‘Women can transfer the skills we have from stretching the family income into running businesses,’ says Martha Sócola Morales, an entrepreneur from Peru
Do you have a bank account? Have you ever taken out a business loan or a mortgage? For millions of women around the globe, simple financial services can seem impossible. Yet giving women better access to finance could improve their lives immeasurably, as well as unlock USD$330bn (£256bn) in annual global revenue, according to development organisation Care.
Research by Care released this week documents the “enormous” economic and social potential of women who have been helped by Care’s project Access Approved. From Africa to South America, some of the women have increased their income by 500 per cent. Read on for their inspiring stories.

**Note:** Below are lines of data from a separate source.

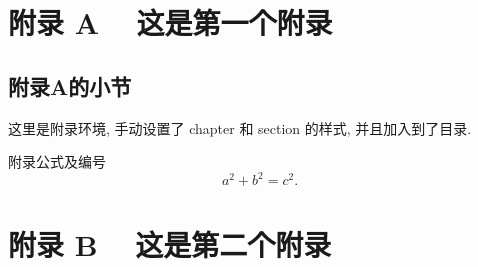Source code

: \documentclass[master]{shnuthesis}
\begin{document}

%
%
%
%
%
%





\appendix

\chapter{附录 A ~ 这是第一个附录}
\renewcommand{\thesection}{A.\arabic{section}} %
\renewcommand{\theequation}{A.\arabic{equation}} %
\renewcommand{\thefigure}{A.\arabic{figure}} %
\setcounter{table}{0}
\renewcommand{\thetable}{A.\arabic{table}} %

\section{附录A的小节}

这里是附录环境, 手动设置了 chapter 和 section 的样式, 并且加入到了目录.

附录公式及编号
\begin{equation}\label{eq:abc}
  a^2+b^2=c^2.
\end{equation}


\chapter{附录 B ~ 这是第二个附录}
\renewcommand{\thesection}{B.\arabic{section}}
\renewcommand{\theequation}{B.\arabic{equation}}
\renewcommand{\thefigure}{B.\arabic{figure}}
\setcounter{table}{0}
\renewcommand{\thetable}{B.\arabic{table}}
\end{document}
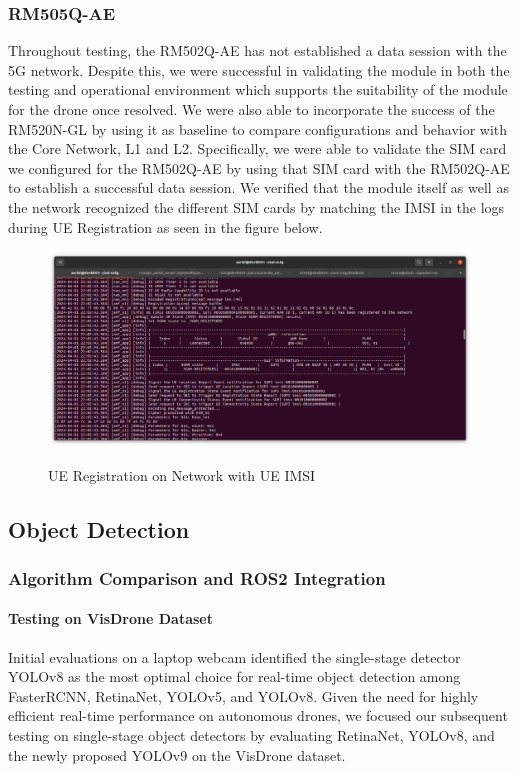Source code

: \documentclass[conference]{IEEEtran}
\begin{document}
\subsubsection{RM505Q-AE}
Throughout testing, the RM502Q-AE has not established a data session with the 5G network. Despite this, we were successful in validating the module in both the testing and operational environment which supports the suitability of the module for the drone once resolved. We were also able to incorporate the success of the RM520N-GL by using it as baseline to compare configurations and behavior with the Core Network, L1 and L2. Specifically, we were able to validate the SIM card we configured for the RM502Q-AE by using that SIM card with the RM502Q-AE to establish a successful data session. We verified that the module itself as well as the network recognized the different SIM cards by matching the IMSI in the logs during UE Registration as seen in the figure below. 
\begin{figure}[htbp]
    \centering
    \resizebox{9cm}{5cm}
    {\includegraphics{figures/registeredIMSI.png}}
    \caption{UE Registration on Network with UE IMSI}
    \label{IMSI Registered}
\end{figure}

\subsection{Object Detection}
\subsubsection{Algorithm Comparison and ROS2 Integration}
\paragraph{Testing on VisDrone Dataset}
Initial evaluations on a laptop webcam identified the single-stage detector YOLOv8 as the most optimal choice for real-time object detection among FasterRCNN, RetinaNet, YOLOv5, and YOLOv8. Given the need for highly efficient real-time performance on autonomous drones, we focused our subsequent testing on single-stage object detectors by evaluating RetinaNet, YOLOv8, and the newly proposed YOLOv9 on the VisDrone dataset. 
\end{document}
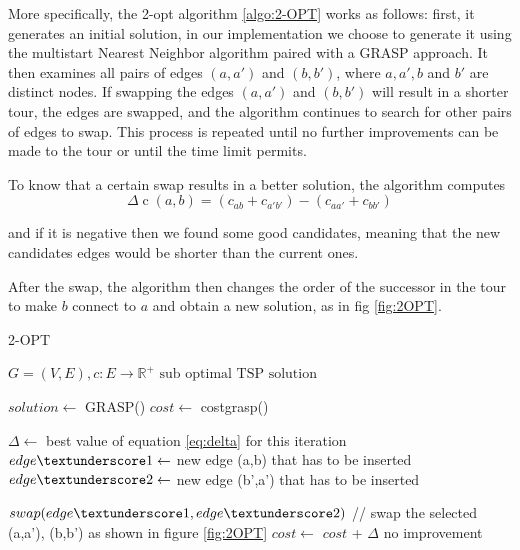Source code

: More specifically, the 2-opt algorithm \ref{algo:2-OPT} works as follows: first, it generates an initial solution, in our implementation we choose to generate it using the multistart Nearest Neighbor algorithm paired with a GRASP approach. It then examines all pairs of edges $(a,a')$ and $(b,b')$, where $a,a',b$ and $b'$ are distinct nodes. If swapping the edges $(a,a')$ and $(b,b')$ will result in a shorter tour, the edges are swapped, and the algorithm continues to search for other pairs of edges to swap. This process is repeated until no further improvements can be made to the tour or until the time limit permits.

To know that a certain swap results in a better solution, the algorithm computes 
\begin{equation}\label{eq:delta}
\Delta \operatorname{c}(a,b) = (c_{ab} + c_{a'b'}) - (c_{aa'} + c_{bb'})
\end{equation}

and if it is negative then we found some good candidates, meaning that the new candidates edges would be shorter than the current ones.

After the swap, the algorithm then changes the order of the successor in the tour to make $b$ connect to $a$ and obtain a new solution, as in fig \ref{fig:2OPT}.

\begin{algorithm}[!h]
    \caption{2-OPT}\label{algo:2-OPT}
    \begin{algorithmic}[1]
    \Require $G = (V,E), c:E \to \mathbb{R}^+$
    \Ensure $\text{sub optimal TSP solution}$


    \State $solution \gets$ GRASP()
    \State $cost \gets$ cost\textunderscore grasp()
    

    
   
   
    \State $\Delta \gets$  best value of equation \ref{eq:delta} for this iteration
    \State $edge\textunderscore 1 \gets$ new edge (a,b) that has to be inserted
    \State $edge\textunderscore 2 \gets$ new edge (b',a') that has to be inserted
    
    
    \State $swap(edge\textunderscore 1,edge\textunderscore 2) $ // swap the selected (a,a'), (b,b') as shown in figure \ref{fig:2OPT}
    \State $cost \gets  $ $cost$ + $\Delta$
    \Else 
        \State no improvement
    \EndIf
    

    \EndWhile

    \end{algorithmic}
\end{algorithm}

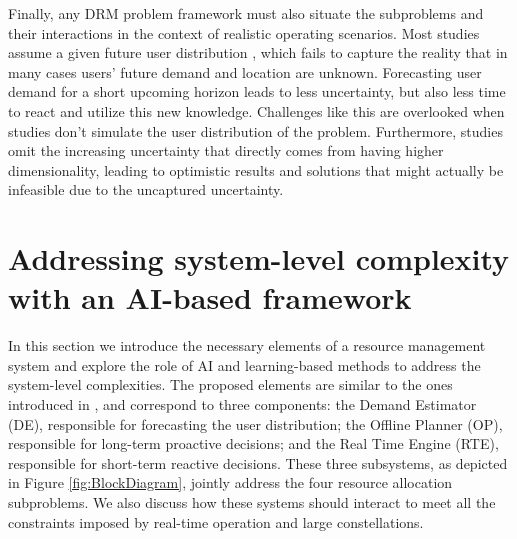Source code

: \documentclass[letterpaper]{article} %
\begin{document}
Finally, any DRM problem framework must also situate the subproblems and their interactions in the context of realistic operating scenarios.  Most studies assume a given future user distribution \cite{Aravanis2015, Cocco2018}, which fails to capture the reality that in many cases users' future demand and location are unknown. Forecasting user demand for a short upcoming horizon leads to less uncertainty, but also less time to react and utilize this new knowledge. Challenges like this are overlooked when studies don't simulate the user distribution of the problem. Furthermore, studies omit the increasing uncertainty that directly comes from having higher dimensionality, leading to optimistic results and solutions that might actually be infeasible due to the uncaptured uncertainty.






\section{Addressing system-level complexity with an AI-based framework}
\label{sec:4}


In this section we introduce the necessary elements of a resource management system and explore the role of AI and learning-based methods to address the system-level complexities. The proposed elements are similar to the ones introduced in \cite{Guerster2019}, and correspond to three components: the Demand Estimator (DE), responsible for forecasting the user distribution; the Offline Planner (OP), responsible for long-term proactive decisions; and the Real Time Engine (RTE), responsible for short-term reactive decisions. These three subsystems, as depicted in Figure \ref{fig:BlockDiagram}, jointly address the four resource allocation subproblems. We also discuss how these systems should interact to meet all the constraints imposed by real-time operation and large constellations.
\end{document}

For Martha Sócola Morales, 35, an entrepreneurial spirit was in evidence early on. While at school, she used to buy sweets in bulk and sell them on to her classmates. It wasn’t just a canny business idea, but a means of survival. Though she had a happy and peaceful childhood, growing up with two sisters, there were periods of difficulty when her father – an agronomist – didn’t have a job. Selling sweets meant that she had something to eat at break time.
Now, Morales runs her own stationery store in Peru. Her husband works in the banana plantations, and they have two children at primary school. After her early career in the confectionary business, she went on to study agro-industrial engineering.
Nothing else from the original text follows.